I can tell that the end of this pregnancy is drawing near. These symotoms that I have been having were the last things I felt before I gave birth to Seth.
– hard time sleeping, every joint aches (mostly hands and shoulders), when I walk I can feel my hips pop in and out (I literally feel them growing outwards), high blood pressure, lots of potty time, all day headaches, and severe nightly heartburn. *Phew, did that cover everything?
It does not bother me as much this time around because I know that it is normal and I know that I dont have to deal with it much longer. Except, … the blood pressure issue. Who knows why I have such high blood pressure, no one can figure it out. I am (normally) a normal weight, young, non-smoking, lots of walking -girl. They have done kidney scans, urine tests, protein tests, heart tests… nothing shows up. I switched from an automatic wrist cuff to a manual blood pressure cuff and there is a dramatic difference. The automatic cuff was not getting a proper reading. Last night when I checked it, I had just been sitting on the couch for about an hour doing nothing and it was 180/100 !???? Then, I waited a few minutes and asked Steven to take it to make sure I wasnt being crazy and it was 170/90!? Thats just scary. If my bp is that high when Im just sitting here, Im sure that it will be very high in delivery and I dont want to have to do a c-section only because its obviously scary. I can almost guarantee that they will put me back on procardia to lower my bp so I dont get pre-eclampsia or have a stroke or something. Im just so scared. After hearing that Seth probably died from a medicine that the last midwife gave me- I am TERRIFIED to take ANYTHING!

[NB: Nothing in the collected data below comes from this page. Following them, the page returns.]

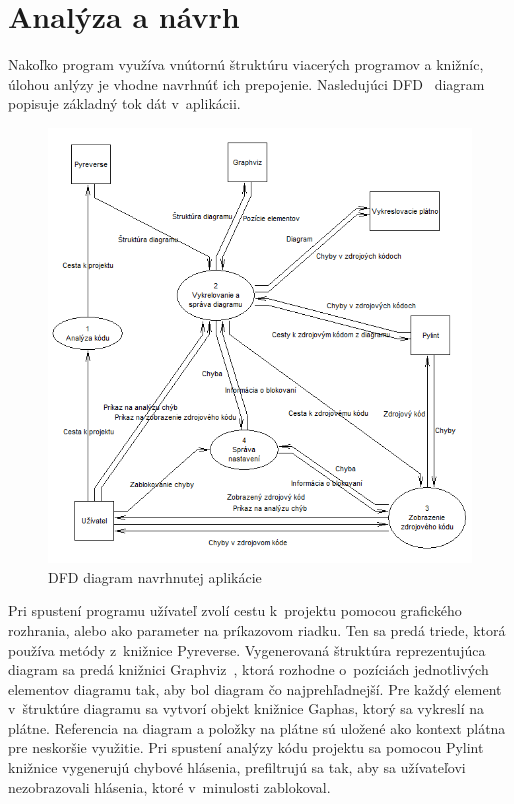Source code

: \documentclass[11pt,oneside,final]{fithesis2}
\begin{document}
	\section{Analýza a návrh}
	
	Nakoľko program využíva vnútornú štruktúru viacerých programov a knižníc, úlohou anlýzy je vhodne navrhnúť ich prepojenie. Nasledujúci DFD~\cite{dfd} diagram popisuje základný tok dát v~aplikácii. 	
	
	\begin{figure}[htb]
	 \centering
	 \includegraphics[width=\textwidth]{images/dfd_main}
	 \caption{DFD diagram navrhnutej aplikácie}
	\end{figure}
	
Pri spustení programu užívateľ zvolí cestu k~projektu pomocou grafického rozhrania, alebo ako parameter na príkazovom riadku. Ten sa predá triede, ktorá používa metódy z~knižnice Pyreverse. Vygenerovaná štruktúra reprezentujúca diagram sa predá knižnici Graphviz~\cite{graphviz}, ktorá rozhodne o~pozíciách jednotlivých elementov diagramu tak, aby bol diagram čo najprehľadnejší. Pre každý element v~štruktúre diagramu sa vytvorí objekt knižnice Gaphas, ktorý sa vykreslí na plátne. Referencia na diagram a položky na plátne sú uložené ako kontext plátna pre neskoršie využitie. Pri spustení analýzy kódu projektu sa pomocou Pylint knižnice vygenerujú chybové hlásenia, prefiltrujú sa tak, aby sa užívateľovi nezobrazovali hlásenia, ktoré v~minulosti zablokoval. 
\end{document}
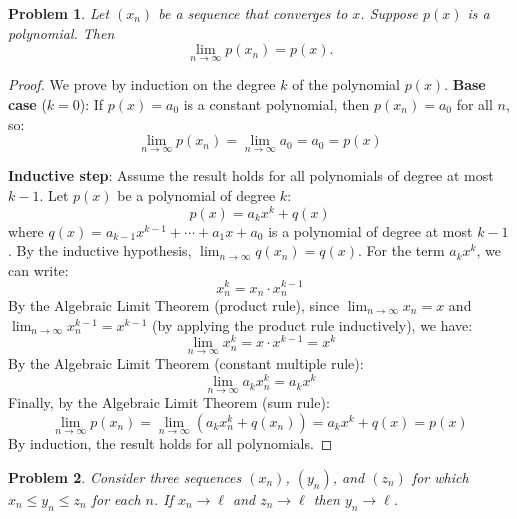 \documentclass[12pt]{article}
\newtheorem{problem}{Problem}
\begin{document}
\begin{problem} %
Let $(x_n)$ be a sequence that converges to $x$.  Suppose $p(x)$ is a polynomial.  Then
	$$\lim_{n\to\infty} p(x_n) = p(x).$$
\end{problem}


\begin{proof}
We prove by induction on the degree $k$ of the polynomial $p(x)$.
\newline
\textbf{Base case} ($k = 0$): If $p(x) = a_0$ is a constant polynomial, then $p(x_n) = a_0$ for all $n$, so:
$$\lim_{n\to\infty} p(x_n) = \lim_{n\to\infty} a_0 = a_0 = p(x)$$

\textbf{Inductive step}: Assume the result holds for all polynomials of degree at most $k-1$. Let $p(x)$ be a polynomial of degree $k$:
$$p(x) = a_k x^k + q(x)$$
where $q(x) = a_{k-1}x^{k-1} + \cdots + a_1 x + a_0$ is a polynomial of degree at most $k-1$.
\newline
By the inductive hypothesis, $\lim_{n\to\infty} q(x_n) = q(x)$.
\newline
For the term $a_k x^k$, we can write:
$$x_n^k = x_n \cdot x_n^{k-1}$$
\newline
By the Algebraic Limit Theorem (product rule), since $\lim_{n\to\infty} x_n = x$ and $\lim_{n\to\infty} x_n^{k-1} = x^{k-1}$ (by applying the product rule inductively), we have:
$$\lim_{n\to\infty} x_n^k = x \cdot x^{k-1} = x^k$$
\newline
By the Algebraic Limit Theorem (constant multiple rule):
$$\lim_{n\to\infty} a_k x_n^k = a_k x^k$$
\newline
Finally, by the Algebraic Limit Theorem (sum rule):
$$\lim_{n\to\infty} p(x_n) = \lim_{n\to\infty} (a_k x_n^k + q(x_n)) = a_k x^k + q(x) = p(x)$$
\newline
By induction, the result holds for all polynomials.
\end{proof}


\begin{problem} %
Consider three sequences $(x_n)$, $(y_n)$, and $(z_n)$ for which $x_n \le y_n \le z_n$ for each $n$.  If $x_n \to \ell$ and $z_n \to \ell$ then $y_n \to \ell$.
\end{problem}

\end{document}
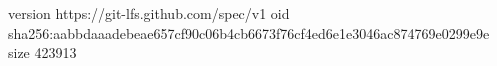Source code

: version https://git-lfs.github.com/spec/v1
oid sha256:aabbdaaadebeae657cf90c06b4cb6673f76cf4ed6e1e3046ac874769e0299e9e
size 423913
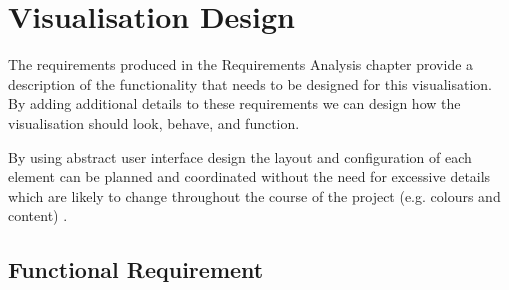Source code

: \section{Visualisation Design}
The requirements produced in the Requirements Analysis chapter provide a
description of the functionality that needs to be designed for this
visualisation. By adding additional details to these requirements we can design
how the visualisation should look, behave, and function.

By using abstract user interface design the layout and configuration of each
element can be
planned and coordinated without the need for excessive details which are likely
to change
throughout the course of the project (e.g. colours and content) \cite{martin}.

\subsection{Functional Requirement}
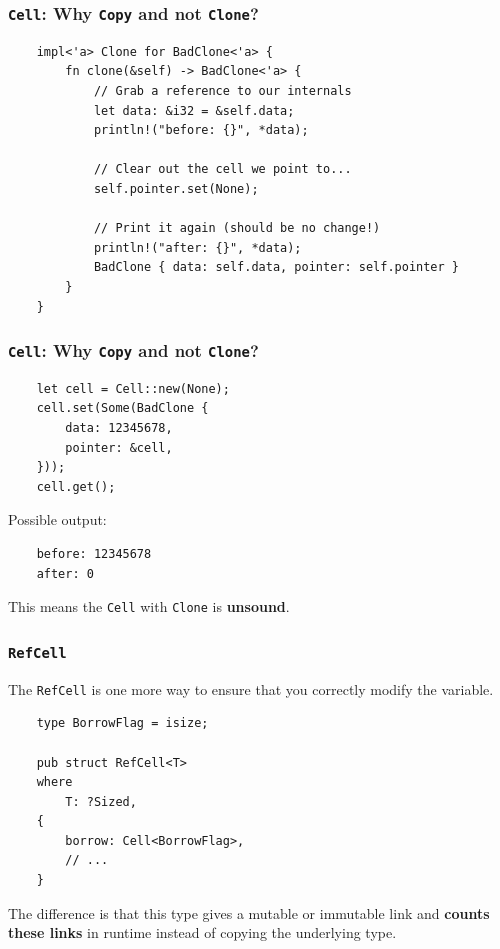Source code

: \documentclass[aspectratio=1610,t]{beamer}
\begin{document}

\begin{frame}[fragile]
\frametitle{\texttt{Cell}: Why \texttt{Copy} and not \texttt{Clone}?}
\begin{verbatim}
    impl<'a> Clone for BadClone<'a> {
        fn clone(&self) -> BadClone<'a> {
            // Grab a reference to our internals
            let data: &i32 = &self.data;
            println!("before: {}", *data);
            
            // Сlear out the cell we point to...
            self.pointer.set(None); 
            
            // Print it again (should be no change!)
            println!("after: {}", *data);
            BadClone { data: self.data, pointer: self.pointer }
        }
    }
\end{verbatim}
\end{frame}


\begin{frame}[fragile]
\frametitle{\texttt{Cell}: Why \texttt{Copy} and not \texttt{Clone}?}
\begin{verbatim}
    let cell = Cell::new(None);
    cell.set(Some(BadClone {
        data: 12345678,
        pointer: &cell,
    }));
    cell.get();
\end{verbatim}

Possible output:

\begin{verbatim}
    before: 12345678
    after: 0
\end{verbatim}

This means the \texttt{Cell} with \texttt{Clone} is \textbf{unsound}.
\end{frame}


\begin{frame}[fragile]
\frametitle{\texttt{RefCell}}
The \texttt{RefCell} is one more way to ensure that you correctly modify the variable.

\begin{verbatim}
    type BorrowFlag = isize;

    pub struct RefCell<T> 
    where
        T: ?Sized, 
    {
        borrow: Cell<BorrowFlag>,
        // ... 
    }
\end{verbatim}

The difference is that this type gives a mutable or immutable link and \textbf{counts these links} in runtime instead of copying the underlying type.
\end{frame}
\end{document}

So anyways, as my headaches incur, I will try not to think about my blood pressure, moving, or anything for that matter because I am sooo close to the end and I will not let anyone screw this up!
Gonna try to take my pressure again, sleep this headache away, and wait for a phone call from my husband on whether or not we can move some small things over like pots and pans today to the new house.